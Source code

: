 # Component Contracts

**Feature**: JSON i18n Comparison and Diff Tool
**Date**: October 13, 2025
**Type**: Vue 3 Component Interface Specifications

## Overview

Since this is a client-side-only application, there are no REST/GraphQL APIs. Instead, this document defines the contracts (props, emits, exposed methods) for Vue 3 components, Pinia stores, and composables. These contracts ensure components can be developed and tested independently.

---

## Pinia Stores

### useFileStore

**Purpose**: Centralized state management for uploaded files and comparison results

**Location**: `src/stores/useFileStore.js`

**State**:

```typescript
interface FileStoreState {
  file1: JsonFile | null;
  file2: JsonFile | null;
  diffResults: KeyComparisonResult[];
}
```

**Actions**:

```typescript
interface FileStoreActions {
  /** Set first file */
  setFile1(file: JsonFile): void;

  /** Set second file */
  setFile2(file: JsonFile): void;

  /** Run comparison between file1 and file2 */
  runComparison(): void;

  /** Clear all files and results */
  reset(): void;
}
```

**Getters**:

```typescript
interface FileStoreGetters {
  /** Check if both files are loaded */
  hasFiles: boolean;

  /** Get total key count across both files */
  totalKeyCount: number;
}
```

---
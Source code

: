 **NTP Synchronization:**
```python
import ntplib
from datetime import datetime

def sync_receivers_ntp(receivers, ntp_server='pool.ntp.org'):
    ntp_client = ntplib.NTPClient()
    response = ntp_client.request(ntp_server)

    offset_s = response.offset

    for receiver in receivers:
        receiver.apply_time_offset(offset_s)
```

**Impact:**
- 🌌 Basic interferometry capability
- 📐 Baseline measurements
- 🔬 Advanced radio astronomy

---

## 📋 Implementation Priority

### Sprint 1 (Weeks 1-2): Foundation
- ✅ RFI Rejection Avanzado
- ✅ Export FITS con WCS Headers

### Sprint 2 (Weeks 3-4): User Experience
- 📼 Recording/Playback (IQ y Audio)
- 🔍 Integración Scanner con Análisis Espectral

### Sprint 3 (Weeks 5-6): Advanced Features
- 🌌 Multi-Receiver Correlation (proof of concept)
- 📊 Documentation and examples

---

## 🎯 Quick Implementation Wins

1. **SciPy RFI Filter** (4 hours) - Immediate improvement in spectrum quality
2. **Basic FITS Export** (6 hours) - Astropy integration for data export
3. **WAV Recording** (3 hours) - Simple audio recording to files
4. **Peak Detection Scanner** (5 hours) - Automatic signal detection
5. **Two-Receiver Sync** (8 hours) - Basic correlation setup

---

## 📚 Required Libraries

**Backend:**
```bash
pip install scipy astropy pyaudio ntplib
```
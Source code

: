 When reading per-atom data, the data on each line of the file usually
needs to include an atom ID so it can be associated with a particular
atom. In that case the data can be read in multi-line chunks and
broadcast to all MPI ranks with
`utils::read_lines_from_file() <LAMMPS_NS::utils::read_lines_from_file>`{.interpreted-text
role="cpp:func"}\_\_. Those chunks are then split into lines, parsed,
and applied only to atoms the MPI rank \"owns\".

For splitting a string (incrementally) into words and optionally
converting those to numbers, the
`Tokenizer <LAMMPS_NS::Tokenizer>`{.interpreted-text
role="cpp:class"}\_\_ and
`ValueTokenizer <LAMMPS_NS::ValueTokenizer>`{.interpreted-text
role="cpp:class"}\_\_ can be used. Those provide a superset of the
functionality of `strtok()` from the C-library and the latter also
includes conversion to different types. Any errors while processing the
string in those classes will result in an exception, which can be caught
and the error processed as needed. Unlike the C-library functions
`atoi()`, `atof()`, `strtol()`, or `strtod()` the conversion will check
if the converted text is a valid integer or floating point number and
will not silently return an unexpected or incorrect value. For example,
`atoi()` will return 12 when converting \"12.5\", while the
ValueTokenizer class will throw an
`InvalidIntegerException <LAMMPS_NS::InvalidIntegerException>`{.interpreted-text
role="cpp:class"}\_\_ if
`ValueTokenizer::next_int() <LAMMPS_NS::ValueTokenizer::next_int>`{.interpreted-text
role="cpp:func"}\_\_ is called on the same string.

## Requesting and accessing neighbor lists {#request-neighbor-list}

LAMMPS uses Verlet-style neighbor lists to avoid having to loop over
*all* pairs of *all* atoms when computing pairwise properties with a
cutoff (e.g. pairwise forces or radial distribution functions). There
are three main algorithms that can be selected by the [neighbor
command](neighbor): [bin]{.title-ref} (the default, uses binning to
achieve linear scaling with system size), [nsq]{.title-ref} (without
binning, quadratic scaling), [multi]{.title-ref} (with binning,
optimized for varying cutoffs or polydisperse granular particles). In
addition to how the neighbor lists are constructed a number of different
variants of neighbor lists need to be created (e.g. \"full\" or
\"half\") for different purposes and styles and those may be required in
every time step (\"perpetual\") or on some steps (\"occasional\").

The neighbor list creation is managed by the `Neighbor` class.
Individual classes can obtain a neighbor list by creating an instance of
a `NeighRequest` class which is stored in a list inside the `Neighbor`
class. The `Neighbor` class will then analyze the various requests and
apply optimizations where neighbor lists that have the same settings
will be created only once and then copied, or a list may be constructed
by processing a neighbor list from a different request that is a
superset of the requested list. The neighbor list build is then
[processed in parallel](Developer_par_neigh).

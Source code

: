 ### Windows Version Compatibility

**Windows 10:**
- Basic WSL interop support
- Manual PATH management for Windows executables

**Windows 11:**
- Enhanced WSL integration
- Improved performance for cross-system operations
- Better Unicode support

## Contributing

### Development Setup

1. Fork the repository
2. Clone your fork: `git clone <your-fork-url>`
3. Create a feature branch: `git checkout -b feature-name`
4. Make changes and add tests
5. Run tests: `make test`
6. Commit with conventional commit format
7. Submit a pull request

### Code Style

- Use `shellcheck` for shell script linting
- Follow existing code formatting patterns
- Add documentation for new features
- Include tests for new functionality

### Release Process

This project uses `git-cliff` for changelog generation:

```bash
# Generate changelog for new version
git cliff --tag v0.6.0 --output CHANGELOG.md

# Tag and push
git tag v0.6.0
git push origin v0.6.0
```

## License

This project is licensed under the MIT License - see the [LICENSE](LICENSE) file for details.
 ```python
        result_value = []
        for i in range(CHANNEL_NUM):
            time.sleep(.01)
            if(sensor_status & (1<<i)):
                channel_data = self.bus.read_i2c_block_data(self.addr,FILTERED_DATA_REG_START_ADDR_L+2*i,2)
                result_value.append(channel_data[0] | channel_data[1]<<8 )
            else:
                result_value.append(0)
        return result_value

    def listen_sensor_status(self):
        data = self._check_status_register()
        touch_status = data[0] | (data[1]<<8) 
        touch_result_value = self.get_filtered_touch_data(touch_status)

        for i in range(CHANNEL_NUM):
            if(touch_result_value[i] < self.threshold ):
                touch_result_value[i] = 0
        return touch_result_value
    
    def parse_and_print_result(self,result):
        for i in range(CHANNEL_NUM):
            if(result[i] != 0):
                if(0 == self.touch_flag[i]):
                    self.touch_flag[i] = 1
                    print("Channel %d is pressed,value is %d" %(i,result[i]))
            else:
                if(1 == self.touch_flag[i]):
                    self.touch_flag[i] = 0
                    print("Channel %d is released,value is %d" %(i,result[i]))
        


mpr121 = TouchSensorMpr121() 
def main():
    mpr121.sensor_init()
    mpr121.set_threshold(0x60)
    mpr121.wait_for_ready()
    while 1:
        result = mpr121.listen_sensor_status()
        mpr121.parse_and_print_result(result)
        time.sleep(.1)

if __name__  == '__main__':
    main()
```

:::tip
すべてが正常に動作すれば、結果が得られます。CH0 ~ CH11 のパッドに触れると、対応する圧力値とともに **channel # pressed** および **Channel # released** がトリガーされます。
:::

*****

* _Work required_: Output all of the records exactly, with nothing omitted.

* _Solution for this problem_:
Source code

: # Component Contracts

**Feature**: JSON i18n Comparison and Diff Tool
**Date**: October 13, 2025
**Type**: Vue 3 Component Interface Specifications

## Overview

Since this is a client-side-only application, there are no REST/GraphQL APIs. Instead, this document defines the contracts (props, emits, exposed methods) for Vue 3 components, Pinia stores, and composables. These contracts ensure components can be developed and tested independently.

---

## Pinia Stores

### useFileStore

**Purpose**: Centralized state management for uploaded files and comparison results

**Location**: `src/stores/useFileStore.js`

**State**:

```typescript
interface FileStoreState {
  file1: JsonFile | null;
  file2: JsonFile | null;
  diffResults: KeyComparisonResult[];
}
```

**Actions**:

```typescript
interface FileStoreActions {
  /** Set first file */
  setFile1(file: JsonFile): void;

  /** Set second file */
  setFile2(file: JsonFile): void;

  /** Run comparison between file1 and file2 */
  runComparison(): void;

  /** Clear all files and results */
  reset(): void;
}
```

**Getters**:

```typescript
interface FileStoreGetters {
  /** Check if both files are loaded */
  hasFiles: boolean;

  /** Get total key count across both files */
  totalKeyCount: number;
}
```

---
Source code

: **NTP Synchronization:**
```python
import ntplib
from datetime import datetime

def sync_receivers_ntp(receivers, ntp_server='pool.ntp.org'):
    ntp_client = ntplib.NTPClient()
    response = ntp_client.request(ntp_server)

    offset_s = response.offset

    for receiver in receivers:
        receiver.apply_time_offset(offset_s)
```

**Impact:**
- 🌌 Basic interferometry capability
- 📐 Baseline measurements
- 🔬 Advanced radio astronomy

---

## 📋 Implementation Priority

### Sprint 1 (Weeks 1-2): Foundation
- ✅ RFI Rejection Avanzado
- ✅ Export FITS con WCS Headers

### Sprint 2 (Weeks 3-4): User Experience
- 📼 Recording/Playback (IQ y Audio)
- 🔍 Integración Scanner con Análisis Espectral

### Sprint 3 (Weeks 5-6): Advanced Features
- 🌌 Multi-Receiver Correlation (proof of concept)
- 📊 Documentation and examples

---

## 🎯 Quick Implementation Wins

1. **SciPy RFI Filter** (4 hours) - Immediate improvement in spectrum quality
2. **Basic FITS Export** (6 hours) - Astropy integration for data export
3. **WAV Recording** (3 hours) - Simple audio recording to files
4. **Peak Detection Scanner** (5 hours) - Automatic signal detection
5. **Two-Receiver Sync** (8 hours) - Basic correlation setup

---

## 📚 Required Libraries

**Backend:**
```bash
pip install scipy astropy pyaudio ntplib
```
Source code

: When reading per-atom data, the data on each line of the file usually
needs to include an atom ID so it can be associated with a particular
atom. In that case the data can be read in multi-line chunks and
broadcast to all MPI ranks with
`utils::read_lines_from_file() <LAMMPS_NS::utils::read_lines_from_file>`{.interpreted-text
role="cpp:func"}\_\_. Those chunks are then split into lines, parsed,
and applied only to atoms the MPI rank \"owns\".

For splitting a string (incrementally) into words and optionally
converting those to numbers, the
`Tokenizer <LAMMPS_NS::Tokenizer>`{.interpreted-text
role="cpp:class"}\_\_ and
`ValueTokenizer <LAMMPS_NS::ValueTokenizer>`{.interpreted-text
role="cpp:class"}\_\_ can be used. Those provide a superset of the
functionality of `strtok()` from the C-library and the latter also
includes conversion to different types. Any errors while processing the
string in those classes will result in an exception, which can be caught
and the error processed as needed. Unlike the C-library functions
`atoi()`, `atof()`, `strtol()`, or `strtod()` the conversion will check
if the converted text is a valid integer or floating point number and
will not silently return an unexpected or incorrect value. For example,
`atoi()` will return 12 when converting \"12.5\", while the
ValueTokenizer class will throw an
`InvalidIntegerException <LAMMPS_NS::InvalidIntegerException>`{.interpreted-text
role="cpp:class"}\_\_ if
`ValueTokenizer::next_int() <LAMMPS_NS::ValueTokenizer::next_int>`{.interpreted-text
role="cpp:func"}\_\_ is called on the same string.

## Requesting and accessing neighbor lists {#request-neighbor-list}

LAMMPS uses Verlet-style neighbor lists to avoid having to loop over
*all* pairs of *all* atoms when computing pairwise properties with a
cutoff (e.g. pairwise forces or radial distribution functions). There
are three main algorithms that can be selected by the [neighbor
command](neighbor): [bin]{.title-ref} (the default, uses binning to
achieve linear scaling with system size), [nsq]{.title-ref} (without
binning, quadratic scaling), [multi]{.title-ref} (with binning,
optimized for varying cutoffs or polydisperse granular particles). In
addition to how the neighbor lists are constructed a number of different
variants of neighbor lists need to be created (e.g. \"full\" or
\"half\") for different purposes and styles and those may be required in
every time step (\"perpetual\") or on some steps (\"occasional\").

The neighbor list creation is managed by the `Neighbor` class.
Individual classes can obtain a neighbor list by creating an instance of
a `NeighRequest` class which is stored in a list inside the `Neighbor`
class. The `Neighbor` class will then analyze the various requests and
apply optimizations where neighbor lists that have the same settings
will be created only once and then copied, or a list may be constructed
by processing a neighbor list from a different request that is a
superset of the requested list. The neighbor list build is then
[processed in parallel](Developer_par_neigh).

Source code

: ### Windows Version Compatibility

**Windows 10:**
- Basic WSL interop support
- Manual PATH management for Windows executables

**Windows 11:**
- Enhanced WSL integration
- Improved performance for cross-system operations
- Better Unicode support

## Contributing

### Development Setup

1. Fork the repository
2. Clone your fork: `git clone <your-fork-url>`
3. Create a feature branch: `git checkout -b feature-name`
4. Make changes and add tests
5. Run tests: `make test`
6. Commit with conventional commit format
7. Submit a pull request

### Code Style

- Use `shellcheck` for shell script linting
- Follow existing code formatting patterns
- Add documentation for new features
- Include tests for new functionality

### Release Process

This project uses `git-cliff` for changelog generation:

```bash
# Generate changelog for new version
git cliff --tag v0.6.0 --output CHANGELOG.md

# Tag and push
git tag v0.6.0
git push origin v0.6.0
```

## License

This project is licensed under the MIT License - see the [LICENSE](LICENSE) file for details.
 ```python
        result_value = []
        for i in range(CHANNEL_NUM):
            time.sleep(.01)
            if(sensor_status & (1<<i)):
                channel_data = self.bus.read_i2c_block_data(self.addr,FILTERED_DATA_REG_START_ADDR_L+2*i,2)
                result_value.append(channel_data[0] | channel_data[1]<<8 )
            else:
                result_value.append(0)
        return result_value

    def listen_sensor_status(self):
        data = self._check_status_register()
        touch_status = data[0] | (data[1]<<8) 
        touch_result_value = self.get_filtered_touch_data(touch_status)

        for i in range(CHANNEL_NUM):
            if(touch_result_value[i] < self.threshold ):
                touch_result_value[i] = 0
        return touch_result_value
    
    def parse_and_print_result(self,result):
        for i in range(CHANNEL_NUM):
            if(result[i] != 0):
                if(0 == self.touch_flag[i]):
                    self.touch_flag[i] = 1
                    print("Channel %d is pressed,value is %d" %(i,result[i]))
            else:
                if(1 == self.touch_flag[i]):
                    self.touch_flag[i] = 0
                    print("Channel %d is released,value is %d" %(i,result[i]))
        


mpr121 = TouchSensorMpr121() 
def main():
    mpr121.sensor_init()
    mpr121.set_threshold(0x60)
    mpr121.wait_for_ready()
    while 1:
        result = mpr121.listen_sensor_status()
        mpr121.parse_and_print_result(result)
        time.sleep(.1)

if __name__  == '__main__':
    main()
```

:::tip
すべてが正常に動作すれば、結果が得られます。CH0 ~ CH11 のパッドに触れると、対応する圧力値とともに **channel # pressed** および **Channel # released** がトリガーされます。
:::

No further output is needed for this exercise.